O buraco gigante que misteriosamente apareceu no norte do Chile corre alto risco de entrar em colapso e desabar. Por isso, autoridades locais estabeleceram um perímetro de segurança ao seu redor.
A cratera fica no terreno de uma mineradora, em Tierra Amarilla, cidade de cerca de 15 mil habitantes na região do deserto Atacama. Agências governamentais e os proprietários da mina ainda estudam as possíveis causas de seu aparecimento, no final de julho.
O enorme buraco, quase perfeitamente circular, começou com 32 metros de diâmetro e está aumentando — hoje chega a medir 36,5 metros. Ele fica 665 km ao norte de Santiago, capital do país.
Próxima da mina de cobre Alcaparrosa, a área corre risco de novas rachaduras e até de afundamentos, de acordo com o Comitê de Gestão de Riscos de Desastres da região do Atacama.
“Considerando que o referido cenário representa uma ameaça à vida e à integridade física das pessoas, o acesso à referida zona foi restringido até que os estudos técnicos o justifiquem”, alegou o órgão de emergências em seu site.
Até o momento, as operações na mina continuam suspensas, segundo orientações do Serviço Nacional de Geologia e Mineração do Chile (Sernageomin), e estão sendo realizados estudos que podem desvendar o mistério. Mas, seja qual for a origem, há uma previsão de que o buraco se expanda ainda mais: pelo menos até que o diâmetro na superfície se iguale ao do fundo.
Relembre o caso
Uma cratera circular de 32 metros de largura e 64 metros de profundidade surgiu em uma estrada chilena que atravessa o terreno da mineradora. Uma semana depois, o diâmetro cresceu para 36,5 metros, de acordo com as últimas medições de satélite. O buraco segue um formato de círculo quase perfeito devido à forma do colapso.
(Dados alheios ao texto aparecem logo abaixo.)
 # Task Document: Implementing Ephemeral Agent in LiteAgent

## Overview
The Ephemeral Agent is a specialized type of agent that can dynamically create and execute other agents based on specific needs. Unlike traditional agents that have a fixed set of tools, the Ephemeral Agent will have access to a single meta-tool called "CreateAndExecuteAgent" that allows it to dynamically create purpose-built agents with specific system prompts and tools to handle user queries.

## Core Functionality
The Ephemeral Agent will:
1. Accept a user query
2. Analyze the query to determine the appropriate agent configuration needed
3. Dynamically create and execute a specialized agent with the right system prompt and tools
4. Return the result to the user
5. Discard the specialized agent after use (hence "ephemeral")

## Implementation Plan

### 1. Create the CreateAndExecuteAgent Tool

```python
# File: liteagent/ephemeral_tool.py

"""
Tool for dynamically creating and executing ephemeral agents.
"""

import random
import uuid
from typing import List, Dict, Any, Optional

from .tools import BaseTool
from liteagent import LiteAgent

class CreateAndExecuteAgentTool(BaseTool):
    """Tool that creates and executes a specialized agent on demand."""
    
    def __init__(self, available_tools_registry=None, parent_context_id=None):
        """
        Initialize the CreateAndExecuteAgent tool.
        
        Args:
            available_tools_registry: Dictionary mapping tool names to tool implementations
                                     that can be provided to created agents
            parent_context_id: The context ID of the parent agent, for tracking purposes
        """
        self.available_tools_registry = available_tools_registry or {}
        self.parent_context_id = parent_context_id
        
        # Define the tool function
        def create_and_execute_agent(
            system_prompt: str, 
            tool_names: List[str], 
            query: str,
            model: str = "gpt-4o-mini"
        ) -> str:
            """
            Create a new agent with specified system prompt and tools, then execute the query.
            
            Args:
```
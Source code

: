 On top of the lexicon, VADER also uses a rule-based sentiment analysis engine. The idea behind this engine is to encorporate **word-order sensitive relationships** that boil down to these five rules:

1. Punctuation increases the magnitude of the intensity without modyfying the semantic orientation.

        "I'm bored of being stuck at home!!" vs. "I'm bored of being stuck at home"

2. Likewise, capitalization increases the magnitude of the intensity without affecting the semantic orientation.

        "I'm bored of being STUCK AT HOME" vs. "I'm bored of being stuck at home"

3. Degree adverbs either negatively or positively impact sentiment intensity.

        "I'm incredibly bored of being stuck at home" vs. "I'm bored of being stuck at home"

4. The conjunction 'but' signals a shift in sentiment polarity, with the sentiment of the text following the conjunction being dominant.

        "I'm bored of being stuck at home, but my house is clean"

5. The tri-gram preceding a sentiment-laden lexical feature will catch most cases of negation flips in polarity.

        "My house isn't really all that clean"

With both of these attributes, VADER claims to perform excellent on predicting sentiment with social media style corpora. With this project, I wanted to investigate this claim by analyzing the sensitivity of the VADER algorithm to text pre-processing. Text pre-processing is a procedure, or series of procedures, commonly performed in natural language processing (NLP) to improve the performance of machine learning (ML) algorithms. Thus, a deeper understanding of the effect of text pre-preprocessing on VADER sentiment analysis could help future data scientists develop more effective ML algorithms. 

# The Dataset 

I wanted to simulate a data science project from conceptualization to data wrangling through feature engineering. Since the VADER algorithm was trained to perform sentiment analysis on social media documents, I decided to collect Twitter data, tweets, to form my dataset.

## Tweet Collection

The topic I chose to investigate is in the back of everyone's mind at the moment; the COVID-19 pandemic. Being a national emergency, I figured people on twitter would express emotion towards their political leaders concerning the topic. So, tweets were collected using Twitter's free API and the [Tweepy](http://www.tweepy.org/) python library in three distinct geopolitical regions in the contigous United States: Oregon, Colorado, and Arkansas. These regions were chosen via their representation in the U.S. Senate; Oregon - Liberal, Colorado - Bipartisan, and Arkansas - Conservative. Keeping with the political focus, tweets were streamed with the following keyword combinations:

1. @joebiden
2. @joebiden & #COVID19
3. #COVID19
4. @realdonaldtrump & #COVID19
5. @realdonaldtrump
Geólogos consultados pela BBC explicam que as causas podem variar, seja por eventos naturais ou como resultado da atividade humana. Uma suspeita é que o surgimento do buraco esteja relacionado com as chuvas intensas que caíram na região no mês de julho. Outra possibilidade é a influência das operações mineradoras na área.
A empresa sueco-canadiana Lundin Mining Corp (LUN.TO) detém 80% da região; os 20% restantes são das japonesas Sumitomo Metal Mining (5713.T) e Sumitomo Corp (8053.T). O governo acusa a mineradora de ser responsável pelo fenômeno. Um executivo da Lundin, por sua vez, informou à Reuters que mais estudos são necessários para determinar a origem do sumidouro.